Ronny: "Ik herinner mij nog een reanimatie die ik samen met collega Marc Legein opstartte. Achteraf kregen we een telefoon van de spoedarts dat het dankzij ons was dat de vrouw het had overleefd. Een andere gebeurtenis die me nog altijd bijblijft, zijn de 3 potvissen die in 1994 aanspoelden. Dat bracht een enorme volkstoeloop op de been. Het verkeer zat potdicht, niemand kon nog voor- of achteruit. Collega Johan Vandenberghe moest zelfs te voet – van het rondpunt aan de molen tot bij het slachtoffer op de koninklijke baan – voor een ziekenwagen wandelen zodat die ruimte zou hebben om tot bij het ziekenhuis te raken."
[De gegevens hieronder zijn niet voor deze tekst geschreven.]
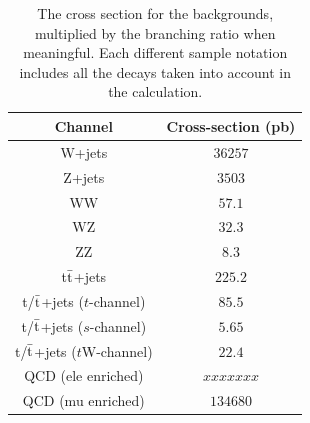 \begin{table}[htb]
  \begin{center}
  \begin{tabular}{c|c}
  \hline
  Channel & Cross-section (pb) \\
  \hline
  W+jets                                               & $36257  $ \\ %
  Z+jets                                               & $3503   $ \\ %
  WW                                                   & $57.1     $ \\ %
  WZ                                                   & $32.3   $ \\ %
  ZZ                                                   & $8.3   $ \\ %
  t$\bar{\textnormal{t}}$+jets                         & $225.2  $ \\ %
  t/$\bar{\textnormal{t}}$+jets ($t$-channel)          & $85.5   $ \\ %
  t/$\bar{\textnormal{t}}$+jets ($s$-channel)          & $5.65   $ \\ %
  t/$\bar{\textnormal{t}}$+jets ($t$W-channel)         & $22.4   $ \\ %
  QCD (ele enriched)                                   & $xxxxxxx$ \\ %
  QCD (mu enriched)                                    & $134680  $ \\ %
  \hline
  \end{tabular}
  \end{center}
  \caption{The cross section for the backgrounds, multiplied by the branching ratio when meaningful.
  Each different sample notation includes all the decays taken into account in the calculation.}
  \label{tab:bkg_XS}
\end{table}%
Kristy: "Slechtnieuwsmeldingen blijven je helaas ook bij. Zeker als het gaat over jonge mensen. Dat komt wel kort aan bod in onze opleiding, maar je bent daar toch nooit op voorbereid."

Ronny: "Vroeger moesten we die slechtnieuwsmeldingen zelf doen, ondertussen neemt de dienst slachtofferhulp dat op zich."

T-d: Hoe bouw je een goede relatie op met de bewoners van de wijken waarvoor je verantwoordelijk bent?

Ronny: "Door aanspreekbaar te zijn, goeiedag te zeggen. Je moet toegankelijk zijn. Mijn vrouw zegt regelmatig dat ik meer maatschappelijk assistent ben dan zij, terwijl zij daarvoor heeft gestudeerd. (lacht) Het is belangrijk dat je iedereen op gelijke voet behandelt."

Kristy: "We zijn een luisterend oor voor veel mensen, oudere of vereenzaamde mensen komen bij ons hun hart luchten."

T-d: Wat vind je het meest lonend aan je werk als wijkagent? Zijn er ook nadelen?

Kristy: "Het sociale."

Ronny: "Je hebt ook een bepaalde vrijheid, je kiest wat je eerst doet. Eerst op huisbezoek gaan of eerst de verhoren. Voor mij zijn er geen nadelen, ik denk wel dat je moet dienen voor de job."

Kristy: "Ik wel, maar de nachten niet meer. Met een gezin is dat moeilijk, zeker omdat mijn man ook inspecteur is bij de politie, in Middelkerke. Meestal kunnen we onze opdrachten ook tijdens de kantooruren uitvoeren, meestal vinden we wel iemand thuis. En anders tijdens het weekend."

Ronny: "Weekenddiensten horen er wel bij. De ordediensten voor openingen, stoeten of koersen vinden meestal in het weekend plaats. En die zijn ook niet wijkgebonden. Dan zie je ons ook in De Panne of Nieuwpoort."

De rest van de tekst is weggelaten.